The gaming community would have never expected the game “Duke Nukem Forever” to come out. It is a sequel to the FPS classic game “Duke Nukem 3D”. It took forever to completely develop DNF. After about a dozen years, being constantly reworked from nothing, gamers thought that it really would take forever to come out, if it would really come out. Undoubtedly, a lot of mishaps and blunders after another came up before the game reached where it currently is.
It all began with John Romero and his game development company, which made a ridiculous amount of money on “Doom” and “Duke Nukem 3D.” There was enough money, in fact, to bankroll the company’s operations and expansion for a decade without putting out another game. The idea behind the company’s philosophy was that it focused on the designer almost entirely. This meant that the creative minds behind the game took near-total control of any project handed to them, without having to deal with executives from game publishers meddling with their product or imposing a definite release date on the team.
This meant that the designers oversee the whole thing, adding their own creative flavor, at their own pace. However, there was a danger that a terrible management could delay the game indefinitely. At first, the game was being developed at a decent pace, with the help of a licensed version of the then-advance Quake Engine. But overtime, they discovered that the Unreal Engine was enormously superior so they set aside all the work they’d already done, licensed the better code and went back to square one to start all over again.

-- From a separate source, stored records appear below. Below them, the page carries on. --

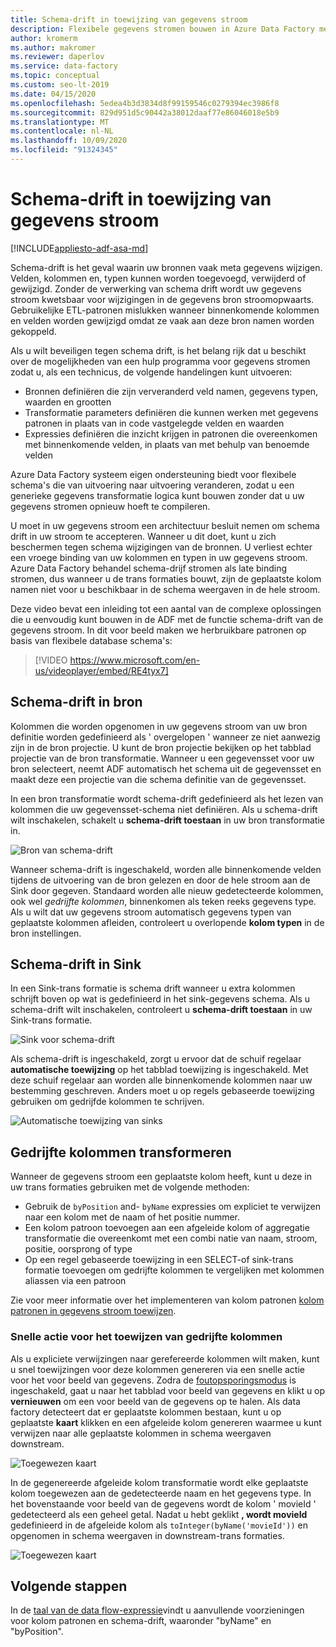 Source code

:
 ```yaml
---
title: Schema-drift in toewijzing van gegevens stroom
description: Flexibele gegevens stromen bouwen in Azure Data Factory met schema-drift
author: kromerm
ms.author: makromer
ms.reviewer: daperlov
ms.service: data-factory
ms.topic: conceptual
ms.custom: seo-lt-2019
ms.date: 04/15/2020
ms.openlocfilehash: 5edea4b3d3834d8f99159546c0279394ec3986f8
ms.sourcegitcommit: 829d951d5c90442a38012daaf77e86046018e5b9
ms.translationtype: MT
ms.contentlocale: nl-NL
ms.lasthandoff: 10/09/2020
ms.locfileid: "91324345"
---
```

# <a name="schema-drift-in-mapping-data-flow"></a>Schema-drift in toewijzing van gegevens stroom

[!INCLUDE[appliesto-adf-asa-md](includes/appliesto-adf-asa-md.md)]

Schema-drift is het geval waarin uw bronnen vaak meta gegevens wijzigen. Velden, kolommen en, typen kunnen worden toegevoegd, verwijderd of gewijzigd. Zonder de verwerking van schema drift wordt uw gegevens stroom kwetsbaar voor wijzigingen in de gegevens bron stroomopwaarts. Gebruikelijke ETL-patronen mislukken wanneer binnenkomende kolommen en velden worden gewijzigd omdat ze vaak aan deze bron namen worden gekoppeld.

Als u wilt beveiligen tegen schema drift, is het belang rijk dat u beschikt over de mogelijkheden van een hulp programma voor gegevens stromen zodat u, als een technicus, de volgende handelingen kunt uitvoeren:

* Bronnen definiëren die zijn ververanderd veld namen, gegevens typen, waarden en grootten
* Transformatie parameters definiëren die kunnen werken met gegevens patronen in plaats van in code vastgelegde velden en waarden
* Expressies definiëren die inzicht krijgen in patronen die overeenkomen met binnenkomende velden, in plaats van met behulp van benoemde velden

Azure Data Factory systeem eigen ondersteuning biedt voor flexibele schema's die van uitvoering naar uitvoering veranderen, zodat u een generieke gegevens transformatie logica kunt bouwen zonder dat u uw gegevens stromen opnieuw hoeft te compileren.

U moet in uw gegevens stroom een architectuur besluit nemen om schema drift in uw stroom te accepteren. Wanneer u dit doet, kunt u zich beschermen tegen schema wijzigingen van de bronnen. U verliest echter een vroege binding van uw kolommen en typen in uw gegevens stroom. Azure Data Factory behandel schema-drijf stromen als late binding stromen, dus wanneer u de trans formaties bouwt, zijn de geplaatste kolom namen niet voor u beschikbaar in de schema weergaven in de hele stroom.

Deze video bevat een inleiding tot een aantal van de complexe oplossingen die u eenvoudig kunt bouwen in de ADF met de functie schema-drift van de gegevens stroom. In dit voor beeld maken we herbruikbare patronen op basis van flexibele database schema's:

> [!VIDEO https://www.microsoft.com/en-us/videoplayer/embed/RE4tyx7]

## <a name="schema-drift-in-source"></a>Schema-drift in bron

Kolommen die worden opgenomen in uw gegevens stroom van uw bron definitie worden gedefinieerd als ' overgelopen ' wanneer ze niet aanwezig zijn in de bron projectie. U kunt de bron projectie bekijken op het tabblad projectie van de bron transformatie. Wanneer u een gegevensset voor uw bron selecteert, neemt ADF automatisch het schema uit de gegevensset en maakt deze een projectie van die schema definitie van de gegevensset.

In een bron transformatie wordt schema-drift gedefinieerd als het lezen van kolommen die uw gegevensset-schema niet definiëren. Als u schema-drift wilt inschakelen, schakelt u **schema-drift toestaan** in uw bron transformatie in.

![Bron van schema-drift](media/data-flow/schemadrift001.png "Bron van schema-drift")

Wanneer schema-drift is ingeschakeld, worden alle binnenkomende velden tijdens de uitvoering van de bron gelezen en door de hele stroom aan de Sink door gegeven. Standaard worden alle nieuw gedetecteerde kolommen, ook wel *gedrijfte kolommen*, binnenkomen als teken reeks gegevens type. Als u wilt dat uw gegevens stroom automatisch gegevens typen van geplaatste kolommen afleiden, controleert u overlopende **kolom typen** in de bron instellingen.

## <a name="schema-drift-in-sink"></a>Schema-drift in Sink

In een Sink-trans formatie is schema drift wanneer u extra kolommen schrijft boven op wat is gedefinieerd in het sink-gegevens schema. Als u schema-drift wilt inschakelen, controleert u **schema-drift toestaan** in uw Sink-trans formatie.

![Sink voor schema-drift](media/data-flow/schemadrift002.png "Sink voor schema-drift")

Als schema-drift is ingeschakeld, zorgt u ervoor dat de schuif regelaar **automatische toewijzing** op het tabblad toewijzing is ingeschakeld. Met deze schuif regelaar aan worden alle binnenkomende kolommen naar uw bestemming geschreven. Anders moet u op regels gebaseerde toewijzing gebruiken om gedrijfde kolommen te schrijven.

![Automatische toewijzing van sinks](media/data-flow/automap.png "Automatische toewijzing van sinks")

## <a name="transforming-drifted-columns"></a>Gedrijfte kolommen transformeren

Wanneer de gegevens stroom een geplaatste kolom heeft, kunt u deze in uw trans formaties gebruiken met de volgende methoden:

* Gebruik de `byPosition` and- `byName` expressies om expliciet te verwijzen naar een kolom met de naam of het positie nummer.
* Een kolom patroon toevoegen aan een afgeleide kolom of aggregatie transformatie die overeenkomt met een combi natie van naam, stroom, positie, oorsprong of type
* Op een regel gebaseerde toewijzing in een SELECT-of sink-trans formatie toevoegen om gedrijfte kolommen te vergelijken met kolommen aliassen via een patroon

Zie voor meer informatie over het implementeren van kolom patronen [kolom patronen in gegevens stroom toewijzen](concepts-data-flow-column-pattern.md).

### <a name="map-drifted-columns-quick-action"></a>Snelle actie voor het toewijzen van gedrijfte kolommen

Als u expliciete verwijzingen naar gerefereerde kolommen wilt maken, kunt u snel toewijzingen voor deze kolommen genereren via een snelle actie voor het voor beeld van gegevens. Zodra de [foutopsporingsmodus](concepts-data-flow-debug-mode.md) is ingeschakeld, gaat u naar het tabblad voor beeld van gegevens en klikt u op **vernieuwen** om een voor beeld van de gegevens op te halen. Als data factory detecteert dat er geplaatste kolommen bestaan, kunt u op geplaatste **kaart** klikken en een afgeleide kolom genereren waarmee u kunt verwijzen naar alle geplaatste kolommen in schema weergaven downstream.

![Toegewezen kaart](media/data-flow/mapdrifted1.png "Toegewezen kaart")

In de gegenereerde afgeleide kolom transformatie wordt elke geplaatste kolom toegewezen aan de gedetecteerde naam en het gegevens type. In het bovenstaande voor beeld van de gegevens wordt de kolom ' movieId ' gedetecteerd als een geheel getal. Nadat u hebt geklikt **, wordt movieId** gedefinieerd in de afgeleide kolom als `toInteger(byName('movieId'))` en opgenomen in schema weergaven in downstream-trans formaties.

![Toegewezen kaart](media/data-flow/mapdrifted2.png "Toegewezen kaart")

## <a name="next-steps"></a>Volgende stappen
In de [taal van de data flow-expressie](data-flow-expression-functions.md)vindt u aanvullende voorzieningen voor kolom patronen en schema-drift, waaronder "byName" en "byPosition".
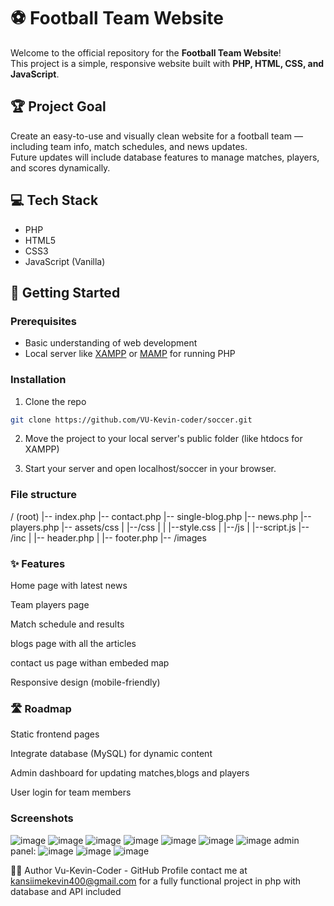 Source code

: # ⚽ Football Team Website

Welcome to the official repository for the **Football Team Website**!  
This project is a simple, responsive website built with **PHP, HTML, CSS, and JavaScript**.

## 🏆 Project Goal
Create an easy-to-use and visually clean website for a football team — including team info, match schedules, and news updates.  
Future updates will include database features to manage matches, players, and scores dynamically.

## 💻 Tech Stack
- PHP
- HTML5
- CSS3
- JavaScript (Vanilla)

## 🚀 Getting Started

### Prerequisites
- Basic understanding of web development
- Local server like [XAMPP](https://www.apachefriends.org/index.html) or [MAMP](https://www.mamp.info/en/) for running PHP

### Installation

1. Clone the repo
```bash
git clone https://github.com/VU-Kevin-coder/soccer.git
```
2. Move the project to your local server's public folder (like htdocs for XAMPP)

3. Start your server and open localhost/soccer in your browser.
### File structure
/ (root)
|-- index.php
|-- contact.php
|-- single-blog.php
|-- news.php
|-- players.php
|-- assets/css
|   |--/css 
|   |   |--style.css
|   |--/js
|        |--script.js
|-- /inc
|   |-- header.php
|   |-- footer.php
|-- /images
### ✨ Features
Home page with latest news

Team players page

Match schedule and results

blogs page with all the articles

contact us page withan embeded map

Responsive design (mobile-friendly)


### 🛣️ Roadmap
 Static frontend pages

 Integrate database (MySQL) for dynamic content

 Admin dashboard for updating matches,blogs and players

 User login for team members
 
### Screenshots
![image](https://github.com/user-attachments/assets/1adf74dc-9767-4e22-bcbd-5d3a1d738ba7)
![image](https://github.com/user-attachments/assets/8e0c26c4-5f6e-491a-b668-3b7ea5a0fb97)
![image](https://github.com/user-attachments/assets/895fdcb4-4b3c-4b2c-9658-83eaa0d9333a)
![image](https://github.com/user-attachments/assets/a8b97057-9906-490e-b8bf-04513d276508)
![image](https://github.com/user-attachments/assets/21a84ce2-9a7a-4498-b464-6e4768adee74)
![image](https://github.com/user-attachments/assets/e6c9722f-0143-480b-8f43-ffe2c91ceacd)
![image](https://github.com/user-attachments/assets/733e7478-0709-4084-8548-1ecb576d5bc5)
admin panel:
![image](https://github.com/user-attachments/assets/84f695c2-b547-44df-a4f3-f73ccfe4b481)
![image](https://github.com/user-attachments/assets/e5979c59-6f2b-4690-8213-ca5141610478)
![image](https://github.com/user-attachments/assets/2af9e85e-e997-4cf9-a4fa-e48e8e749086)


🧑‍💻 Author
Vu-Kevin-Coder - GitHub Profile
contact me at  kansiimekevin400@gmail.com for a fully functional project in php with database and API included

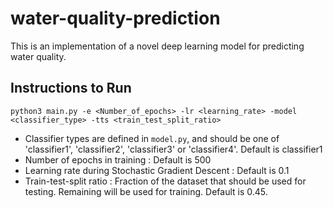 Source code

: # water-quality-prediction

This is an implementation of a novel deep learning model for predicting water quality.  

## Instructions to Run

```
python3 main.py -e <Number_of_epochs> -lr <learning_rate> -model <classifier_type> -tts <train_test_split_ratio>
```
- Classifier types are defined in ```model.py```, and should be one of 'classifier1', 'classifier2', 'classifier3' or 'classifier4'. Default is classifier1
- Number of epochs in training : Default is 500
- Learning rate during Stochastic Gradient Descent : Default is 0.1
- Train-test-split ratio : Fraction of the dataset that should be used for testing. Remaining will be used for training. Default is 0.45.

Thus a cycle began. Every time a better game engine would come out, the solution was to drop everything that’s already done and go back to step one. As a result, the way towards completion proved to be longer than ever. And since the company had awful lot money to burn, Romero’s obsession to make the game flawless instead of just releasing it didn’t really do the damage it should have. In fact, the only financial trouble they had was when they put out “Daikatana,” which spectacularly failed to even be remotely playable.
Over time, Romero finally started to realize that he was running out of finances. He had no product to show for all the years of development other than a few chaotic demos and useless materials. So he tried to find investors to support the company, so it could push DNF for the last attempt. Unfortunately for Romero, they failed miserably. By this point, investors gave the intellectual property over to another company that could get the game out. And this is where the design house, Gearbox, would come out.
Now it has a current May 6 2011 release date and a trailer that looks like it can at least be playable if it ever comes out. That’s the big question, though. Gamers don’t have high hopes for it to ever come out, let alone think it’ll be a good game. As the trailer itself admits, after 12 years in development, the game had better be damn good.